Two paradigms have haunted the study of childhood in the Middle Ages. The first, older but still powerful, assumes that childhood is primarily a natural phenomenon and that it must have been more or less the same in the past as it is in the present. Writing in 1868, Ignaz Zingerle claimed that children must have played the same games in the Middle Ages as they do today, "da sich in der Kinderwelt so wenig andert."(2) Little changes in the historiography of childhood either: more than a century after Zingerle there are still historians who think that the study of childhood in the Middle Ages can serve no higher purpose than to "demonstrate the undying continuum of human experience."(3) The second paradigm, associated above all with the work of Philippe Aries, assumes that childhood is primarily an historical phenomenon, but a recent one, and that there was nothing in the Middle Ages that deserves the name. According to Aries the Middle Ages lacked "an awareness of the particular nature of childhood," with the result that "the idea of childhood did not exist" in medieval society.(4) Although Aries's claims have been challenged from the moment they appeared,(5) they have nevertheless gained wide currency. That children in the past were regarded as nothing more than "little adults" is probably the one "fact" about childhood in the past best known among educated nonspecialists.

Although Zingerle and Aries seem to stand at opposite poles, they are in accord on one fundamental point: both of them seek in the past something that resembles childhood in the present. This is obvious in the case of Zingerle. Since he proceeds from the axiom that little changes in the world of children, he knows in advance that he will find a childhood in the Middle Ages that is more or less like childhood in his own time. The object of Aries's search is a bit less obvious, since he neglects to explain what he means by the "awareness of the particular nature of childhood" or the "idea of childhood" that the Middle Ages are said to lack. One can only assume, however, that these formulas refer to some awareness or idea that Aries himself has and that, judging from his failure to offer any definition, he believes his readers have and share with him. Thus Aries's "awareness of the particular nature of childhood" and his "idea of childhood" can only be a modern "awareness" or "idea." When Aries says that "the idea of childhood did not exist" in medieval society, he means that his idea of childhood did not exist in medieval society.

For Aries as for Zingerle there is but one idea of childhood, their own. Theirs is a strange binary history, one in which there is no past, only the present and the absence of the present. It is history without history. One should keep in mind, however, that childhood is only a noun and that the historical forms to which it refers may vary widely. It is the most obvious term to use to refer to the part of life that precedes adulthood, and if a culture can be shown to distinguish such a stage of life, then there is every reason to call it childhood.
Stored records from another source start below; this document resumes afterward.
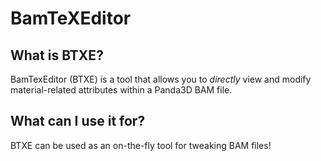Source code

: # BamTeXEditor

## What is BTXE?

BamTexEditor (BTXE) is a tool that allows you to *directly* view and modify material-related attributes within a Panda3D BAM file.

## What can I use it for?

BTXE can be used as an on-the-fly tool for tweaking BAM files!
It is important to realize, however, that one has named thereby only a stretch of time, not an essence. If one wants to learn something about that stretch of time as it is understood in another culture, one must assume that by calling it childhood one has not made any other suppositions about it. One must be ready to perform the painstaking work, always imperfect, always incomplete, of analyzing the discourses and practices that might reveal how childhood was constituted in a past culture, as much as possible in its own terms. These too may be only nouns. But by attending to the contingencies of their use we will learn more about how other cultures constructed childhood than if we assume that childhood is real and already known, and that the history of childhood has no higher goal than to judge past cultures for their success or failure in recognizing what we know to be true about it.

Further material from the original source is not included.